==== Stored data

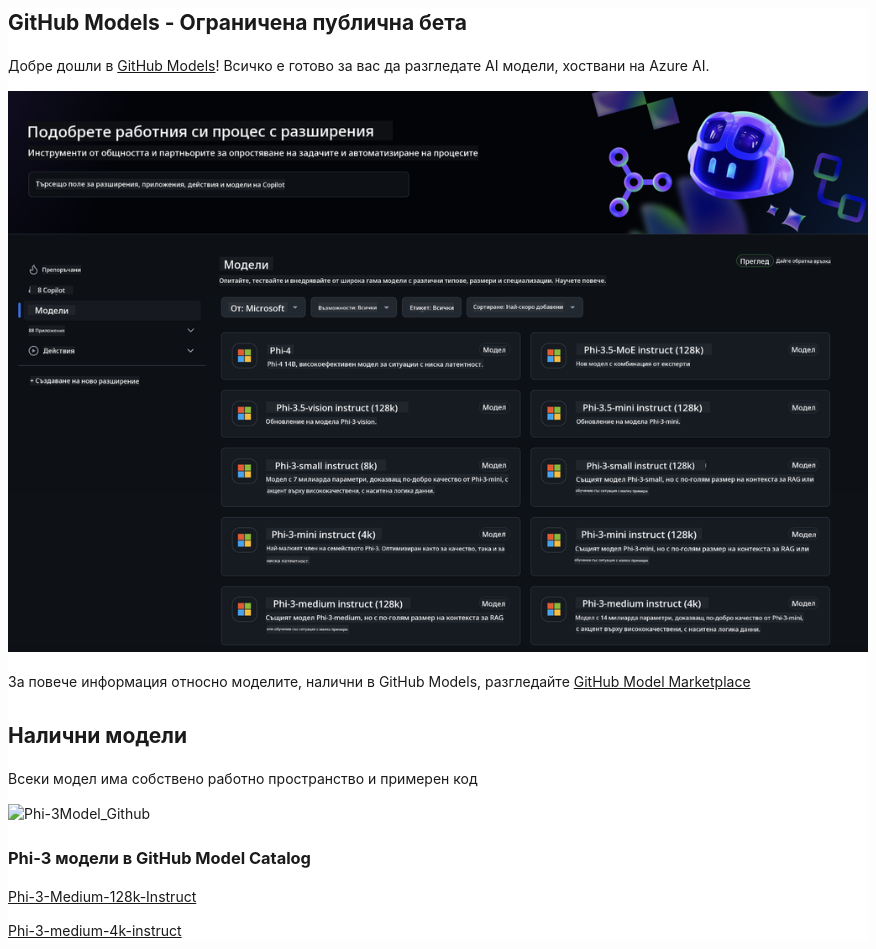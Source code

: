 
## GitHub Models - Ограничена публична бета

Добре дошли в [GitHub Models](https://github.com/marketplace/models)! Всичко е готово за вас да разгледате AI модели, хоствани на Azure AI.

![GitHubModel](../../../../translated_images/GitHub_ModelCatalog.4fc858ab26afe64c43f5e423ad0c5c733878bb536fdb027a5bcf1f80c41b0633.bg.png)

За повече информация относно моделите, налични в GitHub Models, разгледайте [GitHub Model Marketplace](https://github.com/marketplace/models)

## Налични модели

Всеки модел има собствено работно пространство и примерен код

![Phi-3Model_Github](../../../../imgs/01/02/02/GitHub_ModelPlay.png)

### Phi-3 модели в GitHub Model Catalog

[Phi-3-Medium-128k-Instruct](https://github.com/marketplace/models/azureml/Phi-3-medium-128k-instruct)

[Phi-3-medium-4k-instruct](https://github.com/marketplace/models/azureml/Phi-3-medium-4k-instruct)
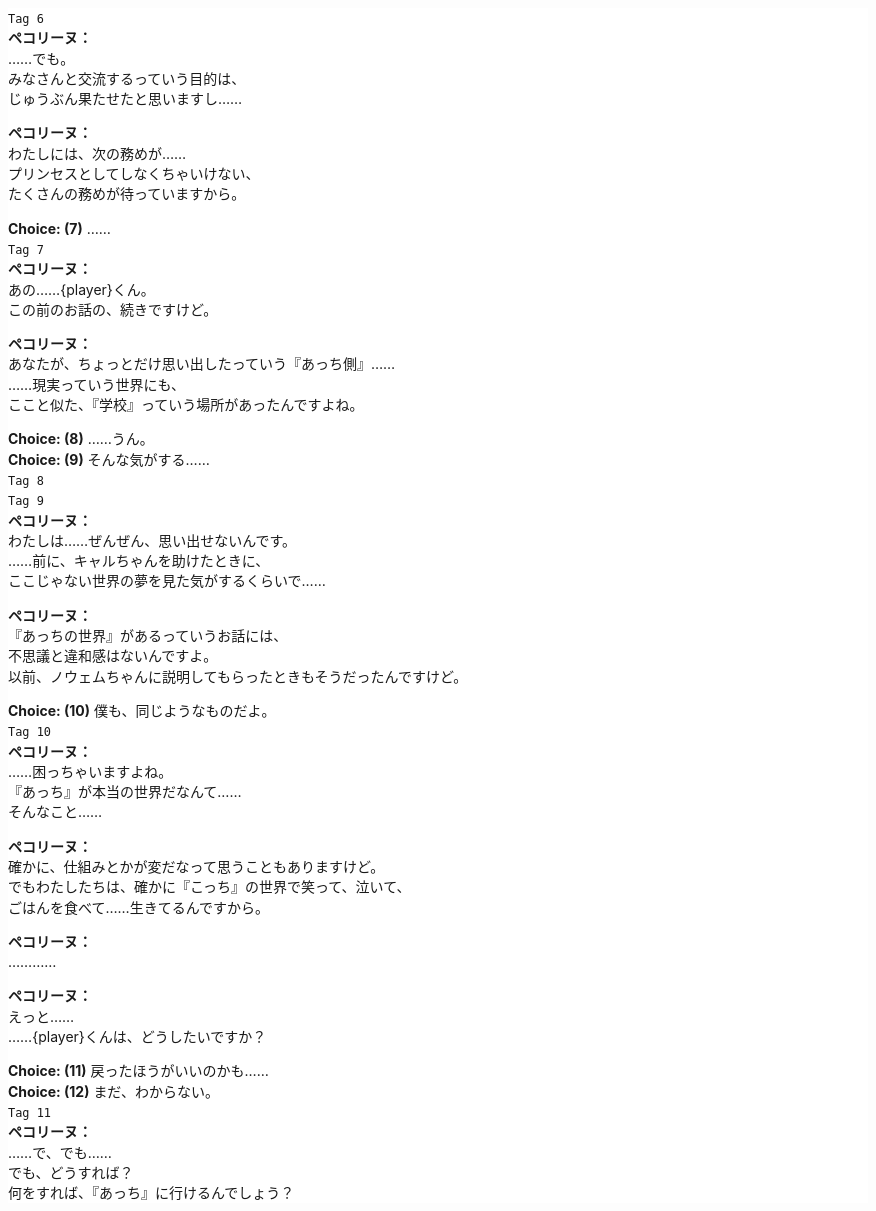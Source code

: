 `Tag 6`  
**ペコリーヌ：**  
……でも。  
みなさんと交流するっていう目的は、  
じゅうぶん果たせたと思いますし……  
  
**ペコリーヌ：**  
わたしには、次の務めが……  
プリンセスとしてしなくちゃいけない、  
たくさんの務めが待っていますから。  
  
**Choice: (7)**  ……  
`Tag 7`  
**ペコリーヌ：**  
あの……{player}くん。  
この前のお話の、続きですけど。  
  
**ペコリーヌ：**  
あなたが、ちょっとだけ思い出したっていう『あっち側』……  
……現実っていう世界にも、  
ここと似た、『学校』っていう場所があったんですよね。  
  
**Choice: (8)**  ……うん。  
**Choice: (9)**  そんな気がする……  
`Tag 8`  
`Tag 9`  
**ペコリーヌ：**  
わたしは……ぜんぜん、思い出せないんです。  
……前に、キャルちゃんを助けたときに、  
ここじゃない世界の夢を見た気がするくらいで……  
  
**ペコリーヌ：**  
『あっちの世界』があるっていうお話には、  
不思議と違和感はないんですよ。  
以前、ノウェムちゃんに説明してもらったときもそうだったんですけど。  
  
**Choice: (10)**  僕も、同じようなものだよ。  
`Tag 10`  
**ペコリーヌ：**  
……困っちゃいますよね。  
『あっち』が本当の世界だなんて……  
そんなこと……  
  
**ペコリーヌ：**  
確かに、仕組みとかが変だなって思うこともありますけど。  
でもわたしたちは、確かに『こっち』の世界で笑って、泣いて、  
ごはんを食べて……生きてるんですから。  
  
**ペコリーヌ：**  
…………  
  
**ペコリーヌ：**  
えっと……  
……{player}くんは、どうしたいですか？  
  
**Choice: (11)**  戻ったほうがいいのかも……  
**Choice: (12)**  まだ、わからない。  
`Tag 11`  
**ペコリーヌ：**  
……で、でも……  
でも、どうすれば？  
何をすれば、『あっち』に行けるんでしょう？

========

**Required action**:
Where an entry holds an image, drop the image and copy the remaining text exactly.

**Answer box**:
Source code

: 
## GitHub Models - Ограничена публична бета

Добре дошли в [GitHub Models](https://github.com/marketplace/models)! Всичко е готово за вас да разгледате AI модели, хоствани на Azure AI.

![GitHubModel](../../../../translated_images/GitHub_ModelCatalog.4fc858ab26afe64c43f5e423ad0c5c733878bb536fdb027a5bcf1f80c41b0633.bg.png)

За повече информация относно моделите, налични в GitHub Models, разгледайте [GitHub Model Marketplace](https://github.com/marketplace/models)

## Налични модели

Всеки модел има собствено работно пространство и примерен код

![Phi-3Model_Github](../../../../imgs/01/02/02/GitHub_ModelPlay.png)

### Phi-3 модели в GitHub Model Catalog

[Phi-3-Medium-128k-Instruct](https://github.com/marketplace/models/azureml/Phi-3-medium-128k-instruct)

[Phi-3-medium-4k-instruct](https://github.com/marketplace/models/azureml/Phi-3-medium-4k-instruct)
Source code

: `Tag 6`  
**ペコリーヌ：**  
……でも。  
みなさんと交流するっていう目的は、  
じゅうぶん果たせたと思いますし……  
  
**ペコリーヌ：**  
わたしには、次の務めが……  
プリンセスとしてしなくちゃいけない、  
たくさんの務めが待っていますから。  
  
**Choice: (7)**  ……  
`Tag 7`  
**ペコリーヌ：**  
あの……{player}くん。  
この前のお話の、続きですけど。  
  
**ペコリーヌ：**  
あなたが、ちょっとだけ思い出したっていう『あっち側』……  
……現実っていう世界にも、  
ここと似た、『学校』っていう場所があったんですよね。  
  
**Choice: (8)**  ……うん。  
**Choice: (9)**  そんな気がする……  
`Tag 8`  
`Tag 9`  
**ペコリーヌ：**  
わたしは……ぜんぜん、思い出せないんです。  
……前に、キャルちゃんを助けたときに、  
ここじゃない世界の夢を見た気がするくらいで……  
  
**ペコリーヌ：**  
『あっちの世界』があるっていうお話には、  
不思議と違和感はないんですよ。  
以前、ノウェムちゃんに説明してもらったときもそうだったんですけど。  
  
**Choice: (10)**  僕も、同じようなものだよ。  
`Tag 10`  
**ペコリーヌ：**  
……困っちゃいますよね。  
『あっち』が本当の世界だなんて……  
そんなこと……  
  
**ペコリーヌ：**  
確かに、仕組みとかが変だなって思うこともありますけど。  
でもわたしたちは、確かに『こっち』の世界で笑って、泣いて、  
ごはんを食べて……生きてるんですから。  
  
**ペコリーヌ：**  
…………  
  
**ペコリーヌ：**  
えっと……  
……{player}くんは、どうしたいですか？  
  
**Choice: (11)**  戻ったほうがいいのかも……  
**Choice: (12)**  まだ、わからない。  
`Tag 11`  
**ペコリーヌ：**  
……で、でも……  
でも、どうすれば？  
何をすれば、『あっち』に行けるんでしょう？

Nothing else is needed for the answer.